Requirement »
The reply must repeat each entry exactly and contain no pictures.

Extracted material »

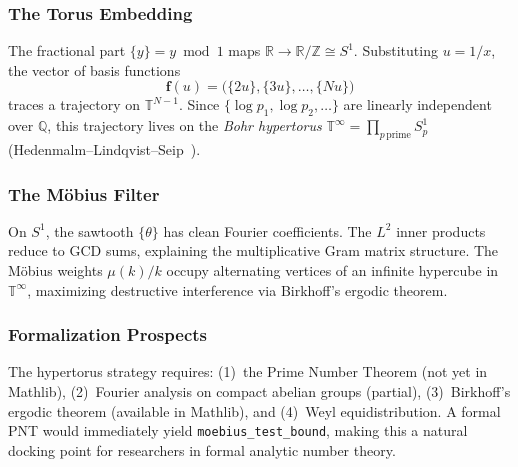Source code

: \documentclass[11pt,a4paper]{article}
\theoremstyle{definition}
\theoremstyle{remark}
\newcommand{\lean}[1]{\texttt{#1}}
\begin{document}
\subsubsection*{The Torus Embedding}

The fractional part $\{y\} = y \bmod 1$ maps
$\mathbb{R} \to \mathbb{R}/\mathbb{Z} \cong S^1$.
Substituting $u = 1/x$, the vector of basis functions
\[
  \mathbf{f}(u)
  = \bigl(\{2u\}, \{3u\}, \ldots, \{Nu\}\bigr)
\]
traces a trajectory on $\mathbb{T}^{N-1}$.
Since $\{\log p_1, \log p_2, \ldots\}$ are linearly independent
over $\mathbb{Q}$, this trajectory lives on the
\emph{Bohr hypertorus}
$\mathbb{T}^\infty = \prod_{p\,\text{prime}} S^1_p$
(Hedenmalm--Lindqvist--Seip~\cite{hedenmalm1997}).

\subsubsection*{The M\"obius Filter}

On $S^1$, the sawtooth $\{\theta\}$ has clean Fourier coefficients.
The $L^2$ inner products reduce to GCD sums, explaining the
multiplicative Gram matrix structure.
The M\"obius weights $\mu(k)/k$ occupy alternating vertices of
an infinite hypercube in $\mathbb{T}^\infty$, maximizing
destructive interference via Birkhoff's ergodic theorem.

\subsubsection*{Formalization Prospects}

The hypertorus strategy requires:
(1)~the Prime Number Theorem (not yet in Mathlib),
(2)~Fourier analysis on compact abelian groups (partial),
(3)~Birkhoff's ergodic theorem (available in Mathlib), and
(4)~Weyl equidistribution.
A formal PNT would immediately yield
\lean{moebius\_test\_bound}, making this a natural
docking point for researchers in formal analytic number theory.


\end{document}
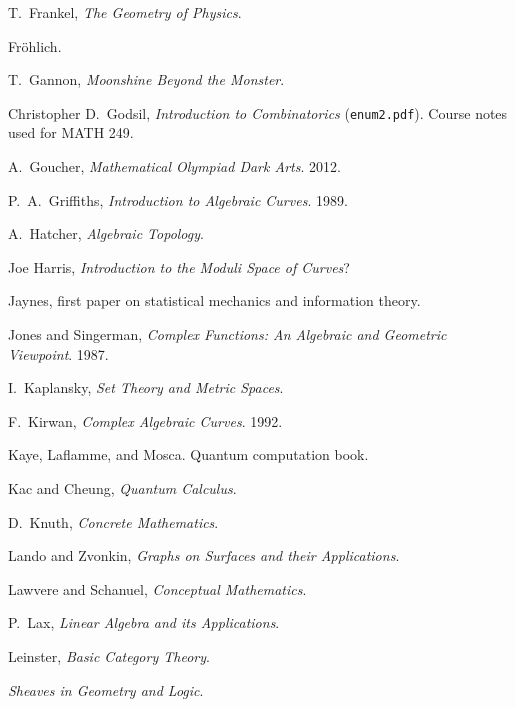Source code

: \begin{thebibliography}{}
T.\ Frankel, \emph{The Geometry of Physics}.

Fr\"ohlich.

T.\ Gannon, \emph{Moonshine Beyond the Monster}.

Christopher D.\ Godsil, \emph{Introduction to Combinatorics} (\texttt{enum2.pdf}). Course notes used for MATH 249.

A.\ Goucher, \emph{Mathematical Olympiad Dark Arts}. 2012.

P.\ A.\ Griffiths, \emph{Introduction to Algebraic Curves}. 1989.

A.\ Hatcher, \emph{Algebraic Topology}.

Joe Harris, \emph{Introduction to the Moduli Space of Curves}?

Jaynes, first paper on statistical mechanics and information theory.

Jones and Singerman, \emph{Complex Functions: An Algebraic and Geometric Viewpoint}. 1987.

I.\ Kaplansky, \emph{Set Theory and Metric Spaces}.

F.\ Kirwan, \emph{Complex Algebraic Curves}. 1992.

Kaye, Laflamme, and Mosca. Quantum computation book.

Kac and Cheung, \emph{Quantum Calculus}.

D.\ Knuth, \emph{Concrete Mathematics}.

Lando and Zvonkin, \emph{Graphs on Surfaces and their Applications}.

Lawvere and Schanuel, \emph{Conceptual Mathematics}.

P.\ Lax, \emph{Linear Algebra and its Applications}.

Leinster, \emph{Basic Category Theory}.

\emph{Sheaves in Geometry and Logic}.


\end{thebibliography}
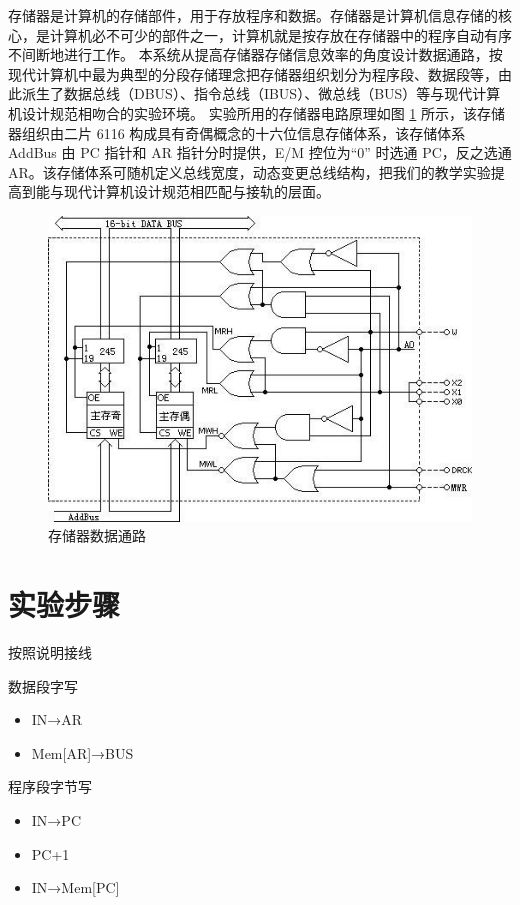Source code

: \documentclass[a4paper,10pt,UTF8]{paper}
\numberwithin{equation}{section}
\numberwithin{figure}{section}
\begin{document}
存储器是计算机的存储部件，用于存放程序和数据。存储器是计算机信息存储的核心，是计算机必不可少的部件之一，计算机就是按存放在存储器中的程序自动有序不间断地进行工作。
本系统从提高存储器存储信息效率的角度设计数据通路，按现代计算机中最为典型的分段存储理念把存储器组织划分为程序段、数据段等，由此派生了数据总线（DBUS）、指令总线（IBUS）、微总线（BUS）等与现代计算机设计规范相吻合的实验环境。
实验所用的存储器电路原理如图 \ref{fig:2} 所示，该存储器组织由二片 6116 构成具有奇偶概念的十六位信息存储体系，该存储体系 AddBus 由 PC 指针和 AR 指针分时提供，E/M 控位为“0” 时选通 PC，反之选通 AR。该存储体系可随机定义总线宽度，动态变更总线结构，把我们的教学实验提高到能与现代计算机设计规范相匹配与接轨的层面。

\begin{figure}[h]
  \centering
  \includegraphics[width=0.8\linewidth]{2.jpg}
  \caption{ 存储器数据通路}
  \label{fig:2}
\end{figure}


\section{实验步骤}

按照说明接线


数据段字写 
\begin{itemize}
  \item IN→AR 
  \item Mem[AR]→BUS
\end{itemize}

程序段字节写
\begin{itemize}
  \item IN→PC
  \item  PC+1 
  \item IN→Mem[PC]
\end{itemize}
 
\end{document}
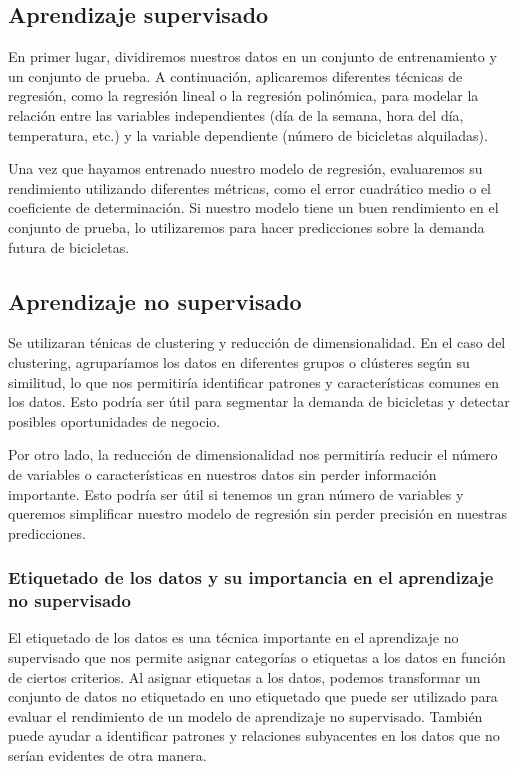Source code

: \documentclass{wsdcr}
\begin{document}
\subsection{Aprendizaje supervisado}
En primer lugar, dividiremos nuestros datos en un conjunto de entrenamiento y un conjunto de prueba. A continuación, aplicaremos diferentes técnicas de regresión, como la regresión lineal o la regresión polinómica, para modelar la relación entre las variables independientes (día de la semana, hora del día, temperatura, etc.) y la variable dependiente (número de bicicletas alquiladas).

Una vez que hayamos entrenado nuestro modelo de regresión, evaluaremos su rendimiento utilizando diferentes métricas, como el error cuadrático medio o el coeficiente de determinación. Si nuestro modelo tiene un buen rendimiento en el conjunto de prueba, lo utilizaremos para hacer predicciones sobre la demanda futura de bicicletas.

\subsection{Aprendizaje no supervisado}
Se utilizaran ténicas de clustering y reducción de dimensionalidad.
En el caso del clustering, agruparíamos los datos en diferentes grupos o clústeres según su similitud, lo que nos permitiría identificar patrones y características comunes en los datos. Esto podría ser útil para segmentar la demanda de bicicletas y detectar posibles oportunidades de negocio.

Por otro lado, la reducción de dimensionalidad nos permitiría reducir el número de variables o características en nuestros datos sin perder información importante. Esto podría ser útil si tenemos un gran número de variables y queremos simplificar nuestro modelo de regresión sin perder precisión en nuestras predicciones.
\subsubsection{Etiquetado de los datos y su importancia en el aprendizaje no supervisado}

El etiquetado de los datos es una técnica importante en el aprendizaje no supervisado que nos permite asignar categorías o etiquetas a los datos en función de ciertos criterios. Al asignar etiquetas a los datos, podemos transformar un conjunto de datos no etiquetado en uno etiquetado que puede ser utilizado para evaluar el rendimiento de un modelo de aprendizaje no supervisado. También puede ayudar a identificar patrones y relaciones subyacentes en los datos que no serían evidentes de otra manera.
\end{document}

The answer »
Source code

: \documentclass[11pt,a4paper]{article}
\theoremstyle{definition}
\theoremstyle{remark}
\newcommand{\lean}[1]{\texttt{#1}}
\begin{document}
\subsubsection*{The Torus Embedding}

The fractional part $\{y\} = y \bmod 1$ maps
$\mathbb{R} \to \mathbb{R}/\mathbb{Z} \cong S^1$.
Substituting $u = 1/x$, the vector of basis functions
\[
  \mathbf{f}(u)
  = \bigl(\{2u\}, \{3u\}, \ldots, \{Nu\}\bigr)
\]
traces a trajectory on $\mathbb{T}^{N-1}$.
Since $\{\log p_1, \log p_2, \ldots\}$ are linearly independent
over $\mathbb{Q}$, this trajectory lives on the
\emph{Bohr hypertorus}
$\mathbb{T}^\infty = \prod_{p\,\text{prime}} S^1_p$
(Hedenmalm--Lindqvist--Seip~\cite{hedenmalm1997}).

\subsubsection*{The M\"obius Filter}

On $S^1$, the sawtooth $\{\theta\}$ has clean Fourier coefficients.
The $L^2$ inner products reduce to GCD sums, explaining the
multiplicative Gram matrix structure.
The M\"obius weights $\mu(k)/k$ occupy alternating vertices of
an infinite hypercube in $\mathbb{T}^\infty$, maximizing
destructive interference via Birkhoff's ergodic theorem.

\subsubsection*{Formalization Prospects}

The hypertorus strategy requires:
(1)~the Prime Number Theorem (not yet in Mathlib),
(2)~Fourier analysis on compact abelian groups (partial),
(3)~Birkhoff's ergodic theorem (available in Mathlib), and
(4)~Weyl equidistribution.
A formal PNT would immediately yield
\lean{moebius\_test\_bound}, making this a natural
docking point for researchers in formal analytic number theory.


\end{document}
Source code

: \begin{thebibliography}{}
T.\ Frankel, \emph{The Geometry of Physics}.

Fr\"ohlich.

T.\ Gannon, \emph{Moonshine Beyond the Monster}.

Christopher D.\ Godsil, \emph{Introduction to Combinatorics} (\texttt{enum2.pdf}). Course notes used for MATH 249.

A.\ Goucher, \emph{Mathematical Olympiad Dark Arts}. 2012.

P.\ A.\ Griffiths, \emph{Introduction to Algebraic Curves}. 1989.

A.\ Hatcher, \emph{Algebraic Topology}.

Joe Harris, \emph{Introduction to the Moduli Space of Curves}?

Jaynes, first paper on statistical mechanics and information theory.

Jones and Singerman, \emph{Complex Functions: An Algebraic and Geometric Viewpoint}. 1987.

I.\ Kaplansky, \emph{Set Theory and Metric Spaces}.

F.\ Kirwan, \emph{Complex Algebraic Curves}. 1992.

Kaye, Laflamme, and Mosca. Quantum computation book.

Kac and Cheung, \emph{Quantum Calculus}.

D.\ Knuth, \emph{Concrete Mathematics}.

Lando and Zvonkin, \emph{Graphs on Surfaces and their Applications}.

Lawvere and Schanuel, \emph{Conceptual Mathematics}.

P.\ Lax, \emph{Linear Algebra and its Applications}.

Leinster, \emph{Basic Category Theory}.

\emph{Sheaves in Geometry and Logic}.


\end{thebibliography}
Source code

: \documentclass[a4paper,10pt,UTF8]{paper}
\numberwithin{equation}{section}
\numberwithin{figure}{section}
\begin{document}
存储器是计算机的存储部件，用于存放程序和数据。存储器是计算机信息存储的核心，是计算机必不可少的部件之一，计算机就是按存放在存储器中的程序自动有序不间断地进行工作。
本系统从提高存储器存储信息效率的角度设计数据通路，按现代计算机中最为典型的分段存储理念把存储器组织划分为程序段、数据段等，由此派生了数据总线（DBUS）、指令总线（IBUS）、微总线（BUS）等与现代计算机设计规范相吻合的实验环境。
实验所用的存储器电路原理如图 \ref{fig:2} 所示，该存储器组织由二片 6116 构成具有奇偶概念的十六位信息存储体系，该存储体系 AddBus 由 PC 指针和 AR 指针分时提供，E/M 控位为“0” 时选通 PC，反之选通 AR。该存储体系可随机定义总线宽度，动态变更总线结构，把我们的教学实验提高到能与现代计算机设计规范相匹配与接轨的层面。

\begin{figure}[h]
  \centering
  \includegraphics[width=0.8\linewidth]{2.jpg}
  \caption{ 存储器数据通路}
  \label{fig:2}
\end{figure}


\section{实验步骤}

按照说明接线


数据段字写 
\begin{itemize}
  \item IN→AR 
  \item Mem[AR]→BUS
\end{itemize}

程序段字节写
\begin{itemize}
  \item IN→PC
  \item  PC+1 
  \item IN→Mem[PC]
\end{itemize}
 
\end{document}
Source code

: \documentclass{wsdcr}
\begin{document}
\subsection{Aprendizaje supervisado}
En primer lugar, dividiremos nuestros datos en un conjunto de entrenamiento y un conjunto de prueba. A continuación, aplicaremos diferentes técnicas de regresión, como la regresión lineal o la regresión polinómica, para modelar la relación entre las variables independientes (día de la semana, hora del día, temperatura, etc.) y la variable dependiente (número de bicicletas alquiladas).

Una vez que hayamos entrenado nuestro modelo de regresión, evaluaremos su rendimiento utilizando diferentes métricas, como el error cuadrático medio o el coeficiente de determinación. Si nuestro modelo tiene un buen rendimiento en el conjunto de prueba, lo utilizaremos para hacer predicciones sobre la demanda futura de bicicletas.

\subsection{Aprendizaje no supervisado}
Se utilizaran ténicas de clustering y reducción de dimensionalidad.
En el caso del clustering, agruparíamos los datos en diferentes grupos o clústeres según su similitud, lo que nos permitiría identificar patrones y características comunes en los datos. Esto podría ser útil para segmentar la demanda de bicicletas y detectar posibles oportunidades de negocio.

Por otro lado, la reducción de dimensionalidad nos permitiría reducir el número de variables o características en nuestros datos sin perder información importante. Esto podría ser útil si tenemos un gran número de variables y queremos simplificar nuestro modelo de regresión sin perder precisión en nuestras predicciones.
\subsubsection{Etiquetado de los datos y su importancia en el aprendizaje no supervisado}

El etiquetado de los datos es una técnica importante en el aprendizaje no supervisado que nos permite asignar categorías o etiquetas a los datos en función de ciertos criterios. Al asignar etiquetas a los datos, podemos transformar un conjunto de datos no etiquetado en uno etiquetado que puede ser utilizado para evaluar el rendimiento de un modelo de aprendizaje no supervisado. También puede ayudar a identificar patrones y relaciones subyacentes en los datos que no serían evidentes de otra manera.
\end{document}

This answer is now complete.